I think about my three-year old daughter when I think about satya, or truthfulness. It’s an old joke that children have few, if any, filters, and those moments of blunt, clear-spoken clarity are often repeated through the years as part of the family lore. “Remember when little Hilda said…?” Laughter bursts out, usually accompanied by some head-shaking and murmuring about how painfully honest children are. Time, socialization, and the slow creep of “manners” often start to blur that truth-speaking. We learn about “little white lies.” Sometimes we learn that truth-telling has more painful consequences than lying, and we start to protect ourselves with half-truths or non-truths. Our ability to speak, let alone perceive, the truth becomes tattered, misused, or misunderstood.
There’s a Curious George episode where Curious George washes windows. Mr. Glass, the owner of the building, hands George his bucket and squeegee, and sends him off on his job with the precautionary words, “Now, George, whatever you do, don’t look into the windows and don’t interact with the people.” George, being the curious little monkey he is, forgets that instruction almost immediately. In one very dark room a man sits reading his books. He exclaims, “It’s so much brighter in here!”, after George cleans the windows. George then reaches into the room and cleans the fellow’s glasses, which are very, very dirty. The man exclaims again, “I haven’t seen this clearly in years!”
It’s like that with truth. The accumulation of years and habits darken our perceptions. And that tenuous relationship with truthfulness affects all our relationships – with our loved ones, with strangers or colleagues, with ourselves. We boast. We self-aggrandize. We self-deprecate. We self-hate. We convince ourselves of a thousand little things that feel “true” but are really distortions. And it’s not until someone or something starts to wipe our “glasses” clear that we realize just how grimy they’ve gotten.
For some of us, it’s a child or a loved one that reveals our blurred perceptions. For others, it’s the time on our yoga mats or our meditation pillows where we come face-to-face with those voices in our heads that craft our fictions. If we’re lucky, when we encounter our half-truths, we greet it with curiosity, acknowledge it without judgment, and begin to change our relationships to it. This is a gentle and loving way of practicing satya. Sometimes it is not so gentle. Hence, satya comes after ahimsa. We learn the art of truthfulness by joining it to non-violence.
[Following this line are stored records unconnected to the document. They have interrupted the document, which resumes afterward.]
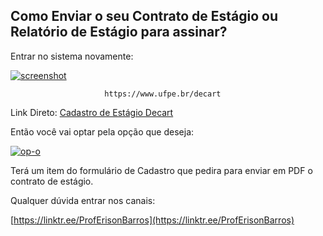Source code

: ## Como Enviar o seu Contrato de Estágio ou Relatório de Estágio para assinar?
Entrar no sistema novamente:  

<a href="https://ibb.co/QdNbySP"><img src="https://i.ibb.co/NSjVcD9/screenshot.jpg" alt="screenshot" border="0" /></a>

                         https://www.ufpe.br/decart

Link Direto:
[Cadastro de Estágio Decart](https://erobeng.page.link/Cadastrodeestagio)


Então você vai optar pela opção que deseja:

<a href="https://ibb.co/gv63qXQ"><img src="https://i.ibb.co/285yVLR/op-o.jpg" alt="op-o" border="0"></a>
  
  
Terá um item do formulário de Cadastro que pedira para enviar em PDF o contrato de  estágio.

Qualquer dúvida entrar nos canais:

[https://linktr.ee/ProfErisonBarros](https://linktr.ee/ProfErisonBarros)
<!--stackedit_data:
eyJoaXN0b3J5IjpbNzYxMTc3MzIwLC0xNDExNDI4MTUyLC0yMj
E2MDk5MCwxMzYzNjg0NTc3LDcxNjE2MzU3NF19
-->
“In most ways, the practice of satya is about restraint: about slowing down, filtering, carefully considering our words so that when we choose them, they are in harmony with the first yama, ahimsa.” – Judith Hanson Lasater
Learning satya as an adult may involve unlearning personal habits and cultural pressures to speak or act a certain kind of way. It involves a very difficult balancing act: we cannot revert to the harsh honesty of a toddler but neither can we nestle into fiction’s soft comfort. The line in the middle is the way of the yogi. It might require that we take time before we speak. That we slow down and carefully choose our words so they don’t hurt their recipient, as Judith Hanson Lasater urges. It involves learning how to act rather than react. It’s tremendously difficult for some of us, myself included.
I admire my daughter, and I seriously consider her my little guruji. I’ve grimaced at her bluntness and I’ve cautioned her to restrain from saying something that might hurt another person’s feelings. (Mostly it’s about whether she wants to play with them.) But I love her radical transparency and her open communication. This trait is one that I want her to keep. I want her to learn how to join it to compassion so that she can speak truthfully and lovingly, but I don’t want her to extinguish it or hide it. I especially hope that she never feels compelled to cast a fiction about herself, one that makes her feel less valuable or perfect than she is.
That I wish these things for her requires that I create them for myself. I must model loving truthfulness. I must create the environment in which loving truthfulness is given the light, space, and time to emerge and bloom. More than this, I need to unlearn my own habits around half-truths and determine that all of my interactions – with myself, with my hunny, with my children, with my students, or with that stranger who’s being a real jerk – speak truth in loving ways. It’s time to reinspect and clean my glasses.